⟨

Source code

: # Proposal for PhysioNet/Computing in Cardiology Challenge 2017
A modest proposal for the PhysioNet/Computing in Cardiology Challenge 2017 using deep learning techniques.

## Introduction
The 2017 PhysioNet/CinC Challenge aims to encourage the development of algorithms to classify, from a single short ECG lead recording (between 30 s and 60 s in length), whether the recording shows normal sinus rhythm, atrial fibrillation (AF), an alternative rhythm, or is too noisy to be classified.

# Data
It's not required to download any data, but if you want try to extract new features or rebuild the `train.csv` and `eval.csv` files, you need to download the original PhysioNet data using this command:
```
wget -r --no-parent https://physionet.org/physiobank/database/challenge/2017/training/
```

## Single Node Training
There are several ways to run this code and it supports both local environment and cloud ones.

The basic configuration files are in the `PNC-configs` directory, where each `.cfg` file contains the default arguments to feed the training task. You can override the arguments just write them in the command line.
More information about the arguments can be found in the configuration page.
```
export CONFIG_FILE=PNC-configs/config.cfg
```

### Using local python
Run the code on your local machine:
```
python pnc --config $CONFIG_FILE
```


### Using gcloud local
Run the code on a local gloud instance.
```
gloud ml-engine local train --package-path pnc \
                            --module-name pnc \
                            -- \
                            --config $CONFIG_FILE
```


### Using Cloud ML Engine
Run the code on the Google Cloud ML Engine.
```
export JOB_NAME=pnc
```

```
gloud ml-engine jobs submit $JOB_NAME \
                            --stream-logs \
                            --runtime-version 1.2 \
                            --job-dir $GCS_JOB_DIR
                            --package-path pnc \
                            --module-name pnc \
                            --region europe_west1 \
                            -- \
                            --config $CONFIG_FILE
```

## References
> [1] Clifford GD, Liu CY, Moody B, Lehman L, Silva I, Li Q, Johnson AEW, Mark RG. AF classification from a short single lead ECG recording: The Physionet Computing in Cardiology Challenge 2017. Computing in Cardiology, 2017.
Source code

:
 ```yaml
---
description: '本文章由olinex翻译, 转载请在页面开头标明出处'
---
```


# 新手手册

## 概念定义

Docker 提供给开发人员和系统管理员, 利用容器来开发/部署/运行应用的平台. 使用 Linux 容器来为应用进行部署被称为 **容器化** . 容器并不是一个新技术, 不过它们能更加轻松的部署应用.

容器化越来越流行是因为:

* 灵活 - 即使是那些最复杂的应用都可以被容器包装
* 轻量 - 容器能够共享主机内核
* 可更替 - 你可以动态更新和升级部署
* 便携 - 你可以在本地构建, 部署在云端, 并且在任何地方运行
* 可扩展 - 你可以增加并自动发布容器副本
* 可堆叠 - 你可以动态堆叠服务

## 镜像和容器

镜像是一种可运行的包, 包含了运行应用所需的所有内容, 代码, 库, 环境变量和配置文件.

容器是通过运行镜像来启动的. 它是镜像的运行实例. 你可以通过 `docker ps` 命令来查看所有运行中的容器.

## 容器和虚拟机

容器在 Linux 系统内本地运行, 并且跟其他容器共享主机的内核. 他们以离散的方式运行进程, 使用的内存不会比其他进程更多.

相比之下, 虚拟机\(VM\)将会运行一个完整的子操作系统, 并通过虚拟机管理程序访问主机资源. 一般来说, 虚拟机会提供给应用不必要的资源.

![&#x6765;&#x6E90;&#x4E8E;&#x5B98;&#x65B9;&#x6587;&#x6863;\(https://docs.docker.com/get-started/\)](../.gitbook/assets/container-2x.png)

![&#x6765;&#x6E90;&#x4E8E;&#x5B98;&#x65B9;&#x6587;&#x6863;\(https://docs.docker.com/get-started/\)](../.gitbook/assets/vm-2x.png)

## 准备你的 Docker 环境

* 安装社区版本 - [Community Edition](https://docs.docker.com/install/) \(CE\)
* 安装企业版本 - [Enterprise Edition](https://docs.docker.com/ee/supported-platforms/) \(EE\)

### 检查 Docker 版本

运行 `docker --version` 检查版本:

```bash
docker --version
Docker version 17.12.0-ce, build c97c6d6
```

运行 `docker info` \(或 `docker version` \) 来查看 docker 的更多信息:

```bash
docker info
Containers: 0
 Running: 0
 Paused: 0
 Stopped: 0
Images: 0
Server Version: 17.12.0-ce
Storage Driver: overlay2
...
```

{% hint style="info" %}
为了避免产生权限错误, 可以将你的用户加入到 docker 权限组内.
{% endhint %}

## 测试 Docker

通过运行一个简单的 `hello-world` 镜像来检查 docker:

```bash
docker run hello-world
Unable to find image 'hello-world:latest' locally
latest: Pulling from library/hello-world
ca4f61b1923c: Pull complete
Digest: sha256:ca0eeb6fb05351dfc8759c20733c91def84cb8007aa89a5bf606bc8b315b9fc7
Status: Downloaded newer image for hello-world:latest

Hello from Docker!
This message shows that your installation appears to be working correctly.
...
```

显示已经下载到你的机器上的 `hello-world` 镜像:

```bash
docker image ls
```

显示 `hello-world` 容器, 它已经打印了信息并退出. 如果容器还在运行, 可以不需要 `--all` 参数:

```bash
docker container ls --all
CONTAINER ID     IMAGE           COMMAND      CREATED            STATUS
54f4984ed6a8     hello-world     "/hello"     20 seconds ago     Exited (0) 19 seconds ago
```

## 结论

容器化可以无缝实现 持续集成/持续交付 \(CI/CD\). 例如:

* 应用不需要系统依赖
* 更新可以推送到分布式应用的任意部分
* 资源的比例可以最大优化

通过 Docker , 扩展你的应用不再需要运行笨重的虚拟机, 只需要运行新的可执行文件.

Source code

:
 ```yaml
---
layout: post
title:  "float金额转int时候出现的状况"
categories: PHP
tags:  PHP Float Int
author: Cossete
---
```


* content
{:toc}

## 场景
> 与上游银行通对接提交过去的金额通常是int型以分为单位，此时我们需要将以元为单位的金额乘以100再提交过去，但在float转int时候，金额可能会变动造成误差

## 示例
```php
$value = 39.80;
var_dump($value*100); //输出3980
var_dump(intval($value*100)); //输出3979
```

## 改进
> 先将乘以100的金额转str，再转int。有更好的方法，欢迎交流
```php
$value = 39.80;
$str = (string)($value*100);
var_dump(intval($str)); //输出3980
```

⟩

- **REQUIRED WORK**
Show, from the entries above, every line that includes the string "package".

- **ANSWER TO THE EXERCISE**
gloud ml-engine local train --package-path pnc \
                            --package-path pnc \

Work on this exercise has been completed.